● **INFORMATION**:
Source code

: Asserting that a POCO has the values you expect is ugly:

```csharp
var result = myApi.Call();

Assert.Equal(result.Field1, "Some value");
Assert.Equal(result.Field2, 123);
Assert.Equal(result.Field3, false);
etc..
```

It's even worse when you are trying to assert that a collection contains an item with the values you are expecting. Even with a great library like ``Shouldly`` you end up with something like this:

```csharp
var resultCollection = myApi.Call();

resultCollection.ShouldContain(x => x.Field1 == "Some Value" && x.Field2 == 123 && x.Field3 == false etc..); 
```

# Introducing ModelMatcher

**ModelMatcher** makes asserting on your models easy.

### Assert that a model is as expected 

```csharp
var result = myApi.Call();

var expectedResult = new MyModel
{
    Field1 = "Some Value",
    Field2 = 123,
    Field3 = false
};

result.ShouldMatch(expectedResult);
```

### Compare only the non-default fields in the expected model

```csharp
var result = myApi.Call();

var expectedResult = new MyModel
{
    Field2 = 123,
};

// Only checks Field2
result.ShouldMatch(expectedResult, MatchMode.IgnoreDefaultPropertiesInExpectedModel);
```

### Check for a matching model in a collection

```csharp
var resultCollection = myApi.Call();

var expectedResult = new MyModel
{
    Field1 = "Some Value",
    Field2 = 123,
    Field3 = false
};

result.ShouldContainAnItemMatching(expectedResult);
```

● **WHAT YOU WILL DO**:
A verbatim copy of every entry is required.

● **SOLUTION FOR THIS PROBLEM**:
Source code

: Asserting that a POCO has the values you expect is ugly:

```csharp
var result = myApi.Call();

Assert.Equal(result.Field1, "Some value");
Assert.Equal(result.Field2, 123);
Assert.Equal(result.Field3, false);
etc..
```

It's even worse when you are trying to assert that a collection contains an item with the values you are expecting. Even with a great library like ``Shouldly`` you end up with something like this:

```csharp
var resultCollection = myApi.Call();

resultCollection.ShouldContain(x => x.Field1 == "Some Value" && x.Field2 == 123 && x.Field3 == false etc..); 
```

# Introducing ModelMatcher

**ModelMatcher** makes asserting on your models easy.

### Assert that a model is as expected 

```csharp
var result = myApi.Call();

var expectedResult = new MyModel
{
    Field1 = "Some Value",
    Field2 = 123,
    Field3 = false
};

result.ShouldMatch(expectedResult);
```

### Compare only the non-default fields in the expected model

```csharp
var result = myApi.Call();

var expectedResult = new MyModel
{
    Field2 = 123,
};

// Only checks Field2
result.ShouldMatch(expectedResult, MatchMode.IgnoreDefaultPropertiesInExpectedModel);
```

### Check for a matching model in a collection

```csharp
var resultCollection = myApi.Call();

var expectedResult = new MyModel
{
    Field1 = "Some Value",
    Field2 = 123,
    Field3 = false
};

result.ShouldContainAnItemMatching(expectedResult);
```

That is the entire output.